Task brief
Search the entries below for the word "Muita" and copy each line that has it.

Saved data entries:
= Beginning of Section =

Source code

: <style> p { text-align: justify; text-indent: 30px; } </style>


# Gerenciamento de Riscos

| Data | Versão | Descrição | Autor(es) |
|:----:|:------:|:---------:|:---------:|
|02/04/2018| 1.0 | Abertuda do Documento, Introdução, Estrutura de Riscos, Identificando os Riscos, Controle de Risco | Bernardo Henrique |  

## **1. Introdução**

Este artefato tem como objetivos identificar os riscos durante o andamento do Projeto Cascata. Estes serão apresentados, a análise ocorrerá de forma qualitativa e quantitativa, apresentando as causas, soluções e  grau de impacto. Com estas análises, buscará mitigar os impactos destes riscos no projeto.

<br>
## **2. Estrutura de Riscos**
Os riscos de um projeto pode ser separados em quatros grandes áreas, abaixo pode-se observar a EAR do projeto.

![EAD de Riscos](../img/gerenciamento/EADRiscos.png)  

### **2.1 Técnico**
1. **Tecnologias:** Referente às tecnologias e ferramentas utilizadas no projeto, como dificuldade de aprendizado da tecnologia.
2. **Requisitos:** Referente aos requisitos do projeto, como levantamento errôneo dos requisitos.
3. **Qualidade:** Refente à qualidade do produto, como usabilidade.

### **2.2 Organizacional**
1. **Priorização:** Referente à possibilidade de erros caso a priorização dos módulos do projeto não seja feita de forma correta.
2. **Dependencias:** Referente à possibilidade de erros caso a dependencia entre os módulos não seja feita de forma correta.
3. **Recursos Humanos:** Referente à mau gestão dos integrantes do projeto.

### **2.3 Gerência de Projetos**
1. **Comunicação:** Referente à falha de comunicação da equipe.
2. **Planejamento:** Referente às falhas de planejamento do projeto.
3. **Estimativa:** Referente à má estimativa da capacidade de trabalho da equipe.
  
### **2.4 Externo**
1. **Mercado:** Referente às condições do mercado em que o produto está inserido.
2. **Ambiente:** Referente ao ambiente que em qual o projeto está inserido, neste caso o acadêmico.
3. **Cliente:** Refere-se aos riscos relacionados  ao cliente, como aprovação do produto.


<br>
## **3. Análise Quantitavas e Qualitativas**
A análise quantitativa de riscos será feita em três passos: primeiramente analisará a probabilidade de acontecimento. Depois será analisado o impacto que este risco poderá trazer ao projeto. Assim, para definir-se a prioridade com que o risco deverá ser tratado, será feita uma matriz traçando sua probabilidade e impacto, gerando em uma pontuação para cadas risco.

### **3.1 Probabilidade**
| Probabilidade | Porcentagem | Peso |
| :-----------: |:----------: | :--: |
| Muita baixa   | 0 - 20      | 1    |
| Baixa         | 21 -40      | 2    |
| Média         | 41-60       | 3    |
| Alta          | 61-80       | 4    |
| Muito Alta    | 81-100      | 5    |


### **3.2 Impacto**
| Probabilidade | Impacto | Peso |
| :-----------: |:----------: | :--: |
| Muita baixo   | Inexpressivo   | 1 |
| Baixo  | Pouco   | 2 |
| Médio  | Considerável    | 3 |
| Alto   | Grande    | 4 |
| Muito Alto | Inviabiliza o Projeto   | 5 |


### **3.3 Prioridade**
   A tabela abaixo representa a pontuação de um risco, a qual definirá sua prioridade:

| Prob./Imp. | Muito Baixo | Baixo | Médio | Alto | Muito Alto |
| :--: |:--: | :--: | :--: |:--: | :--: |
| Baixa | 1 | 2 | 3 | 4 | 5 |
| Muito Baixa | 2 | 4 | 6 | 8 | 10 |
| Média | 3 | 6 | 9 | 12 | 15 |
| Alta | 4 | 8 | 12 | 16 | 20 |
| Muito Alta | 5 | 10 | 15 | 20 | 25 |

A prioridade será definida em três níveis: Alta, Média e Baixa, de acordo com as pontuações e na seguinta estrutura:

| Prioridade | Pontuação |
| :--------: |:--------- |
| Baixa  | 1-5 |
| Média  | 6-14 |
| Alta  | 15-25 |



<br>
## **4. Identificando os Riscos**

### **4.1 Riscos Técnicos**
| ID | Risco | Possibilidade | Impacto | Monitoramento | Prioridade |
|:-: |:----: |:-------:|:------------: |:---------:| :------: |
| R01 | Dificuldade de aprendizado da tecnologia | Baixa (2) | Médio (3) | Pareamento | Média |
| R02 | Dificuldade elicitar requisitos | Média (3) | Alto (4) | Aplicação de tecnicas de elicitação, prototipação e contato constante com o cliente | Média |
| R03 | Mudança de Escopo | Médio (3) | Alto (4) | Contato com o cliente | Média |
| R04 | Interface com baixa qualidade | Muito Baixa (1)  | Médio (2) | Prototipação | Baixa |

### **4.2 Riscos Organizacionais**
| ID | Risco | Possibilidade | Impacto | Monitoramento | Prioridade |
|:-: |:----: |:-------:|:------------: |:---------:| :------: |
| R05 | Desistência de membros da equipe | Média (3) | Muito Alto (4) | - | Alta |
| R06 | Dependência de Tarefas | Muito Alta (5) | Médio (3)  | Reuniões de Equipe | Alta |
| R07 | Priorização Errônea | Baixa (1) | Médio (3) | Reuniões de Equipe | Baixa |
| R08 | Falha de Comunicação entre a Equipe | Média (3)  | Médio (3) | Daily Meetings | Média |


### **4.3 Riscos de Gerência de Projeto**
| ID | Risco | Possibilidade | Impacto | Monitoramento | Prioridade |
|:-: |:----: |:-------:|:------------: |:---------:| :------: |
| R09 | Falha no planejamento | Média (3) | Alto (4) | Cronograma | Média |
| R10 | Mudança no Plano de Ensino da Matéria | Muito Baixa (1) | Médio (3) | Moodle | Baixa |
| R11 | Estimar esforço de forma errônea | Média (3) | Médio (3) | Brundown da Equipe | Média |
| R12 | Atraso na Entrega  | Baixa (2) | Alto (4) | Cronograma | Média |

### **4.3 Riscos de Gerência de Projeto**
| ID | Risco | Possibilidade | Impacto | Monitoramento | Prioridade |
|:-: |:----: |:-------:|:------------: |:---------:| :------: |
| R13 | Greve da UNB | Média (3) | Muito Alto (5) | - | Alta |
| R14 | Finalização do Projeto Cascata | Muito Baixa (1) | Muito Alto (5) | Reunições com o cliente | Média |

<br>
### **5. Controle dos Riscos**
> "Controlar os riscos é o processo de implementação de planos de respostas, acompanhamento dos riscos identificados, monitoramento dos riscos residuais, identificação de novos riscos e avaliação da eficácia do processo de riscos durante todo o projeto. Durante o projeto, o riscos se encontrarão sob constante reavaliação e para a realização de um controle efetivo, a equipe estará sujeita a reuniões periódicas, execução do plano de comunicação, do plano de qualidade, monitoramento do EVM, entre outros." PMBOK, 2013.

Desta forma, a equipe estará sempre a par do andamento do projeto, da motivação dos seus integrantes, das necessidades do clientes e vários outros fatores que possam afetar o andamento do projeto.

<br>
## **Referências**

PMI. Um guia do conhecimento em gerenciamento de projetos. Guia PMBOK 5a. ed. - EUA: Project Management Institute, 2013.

= End of Section =

Answer section
| Muita baixa   | 0 - 20      | 1    |
| Muita baixo   | Inexpressivo   | 1 |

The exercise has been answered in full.